In comparability, the earlier six-month tranche obtained S$14.6 billion in functions for the S$6.3 billion on supply.

Eugene Leow, senior charges strategist at DBS, famous that the upper cut-off is probably going in response to very agency information from the US.

“Between higher-than-expected inflation and stronger-than-expected payrolls, investors are mulling a no-landing scenario where the Federal Reserve cuts later in the cycle,” he stated.

OCBC charges strategist Frances Cheung stated the 12-basis-point improve within the cut-off was not out of line with the market, and was doubtless a results of the latest hawkish repricing of the Fed coverage fee outlook.

Nevertheless, the anticipated route of rates of interest transfer stays a downward one, she added.

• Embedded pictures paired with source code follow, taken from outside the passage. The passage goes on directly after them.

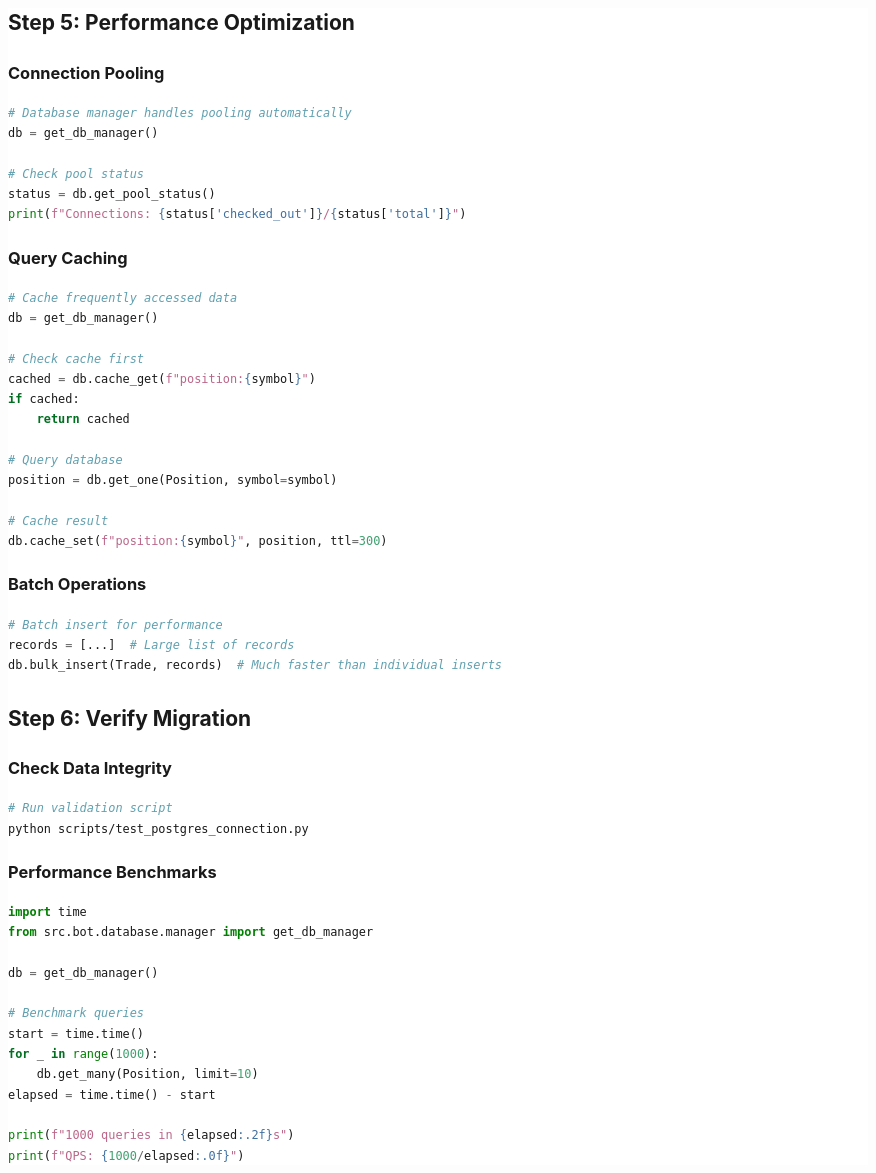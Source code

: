 ## Step 5: Performance Optimization

### Connection Pooling
```python
# Database manager handles pooling automatically
db = get_db_manager()

# Check pool status
status = db.get_pool_status()
print(f"Connections: {status['checked_out']}/{status['total']}")
```

### Query Caching
```python
# Cache frequently accessed data
db = get_db_manager()

# Check cache first
cached = db.cache_get(f"position:{symbol}")
if cached:
    return cached

# Query database
position = db.get_one(Position, symbol=symbol)

# Cache result
db.cache_set(f"position:{symbol}", position, ttl=300)
```

### Batch Operations
```python
# Batch insert for performance
records = [...]  # Large list of records
db.bulk_insert(Trade, records)  # Much faster than individual inserts
```

## Step 6: Verify Migration

### Check Data Integrity
```bash
# Run validation script
python scripts/test_postgres_connection.py
```

### Performance Benchmarks
```python
import time
from src.bot.database.manager import get_db_manager

db = get_db_manager()

# Benchmark queries
start = time.time()
for _ in range(1000):
    db.get_many(Position, limit=10)
elapsed = time.time() - start

print(f"1000 queries in {elapsed:.2f}s")
print(f"QPS: {1000/elapsed:.0f}")
```
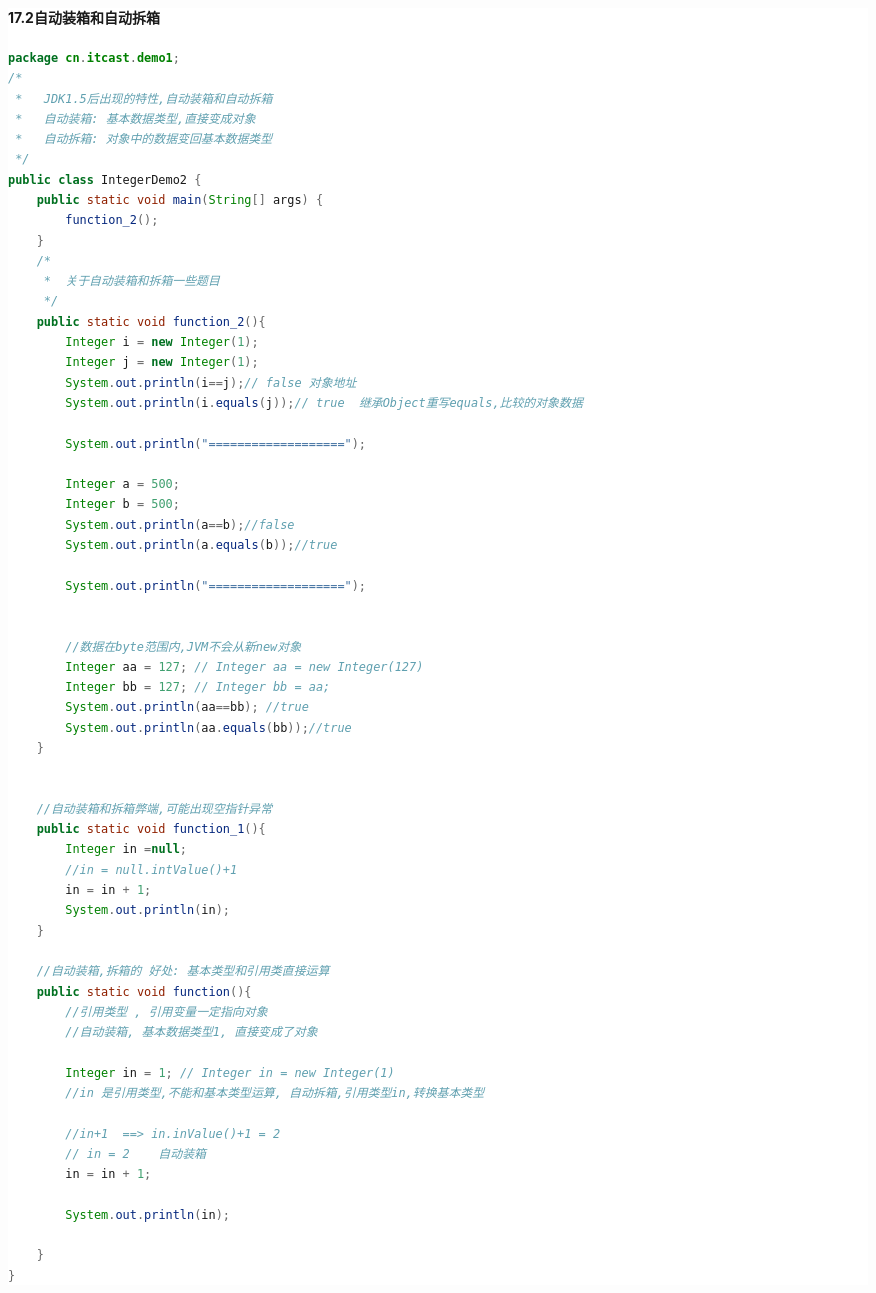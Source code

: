 #### 17.2自动装箱和自动拆箱

```java
package cn.itcast.demo1;
/*
 *   JDK1.5后出现的特性,自动装箱和自动拆箱
 *   自动装箱: 基本数据类型,直接变成对象
 *   自动拆箱: 对象中的数据变回基本数据类型
 */
public class IntegerDemo2 {
	public static void main(String[] args) {
		function_2();
	}
	/*
	 *  关于自动装箱和拆箱一些题目
	 */
	public static void function_2(){
		Integer i = new Integer(1);
		Integer j = new Integer(1);
		System.out.println(i==j);// false 对象地址
		System.out.println(i.equals(j));// true  继承Object重写equals,比较的对象数据
		
		System.out.println("===================");
		
		Integer a = 500;
		Integer b = 500;
		System.out.println(a==b);//false
		System.out.println(a.equals(b));//true
		
		System.out.println("===================");
		
		
		//数据在byte范围内,JVM不会从新new对象
		Integer aa = 127; // Integer aa = new Integer(127)
		Integer bb = 127; // Integer bb = aa;
		System.out.println(aa==bb); //true
		System.out.println(aa.equals(bb));//true
	}
	
	
	//自动装箱和拆箱弊端,可能出现空指针异常
	public static void function_1(){
	    Integer in =null;	
	    //in = null.intValue()+1
	    in = in + 1;
	    System.out.println(in);
	}
	
	//自动装箱,拆箱的 好处: 基本类型和引用类直接运算
	public static void function(){
		//引用类型 , 引用变量一定指向对象
		//自动装箱, 基本数据类型1, 直接变成了对象
		
		Integer in = 1; // Integer in = new Integer(1)
		//in 是引用类型,不能和基本类型运算, 自动拆箱,引用类型in,转换基本类型
		
		//in+1  ==> in.inValue()+1 = 2    
		// in = 2    自动装箱
		in = in + 1;
		
		System.out.println(in);
		
	}
}
```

Meanwhile, demand within the newest public sale was nonetheless first rate when put next with the earlier two rounds, which had been overwhelming, Cheung famous.

Non-competitive functions totalled S$2 billion and had been totally allotted within the newest public sale.

Around 87 per cent of aggressive functions on the cut-off yield had been allotted. Those who specified a decrease yield had been totally allotted, and people who specified the next yield weren’t allotted.

Yield on the T-bills hit a 30-year excessive of 4.4 per cent in December 2022, and has hovered principally across the 3.7 to three.8 per cent vary since March 2023.

But amid expectations of rate of interest cuts in 2024, yields on the T-bills have fallen in latest issuances, right down to a low of three.54 per cent within the Feb 1 tranche.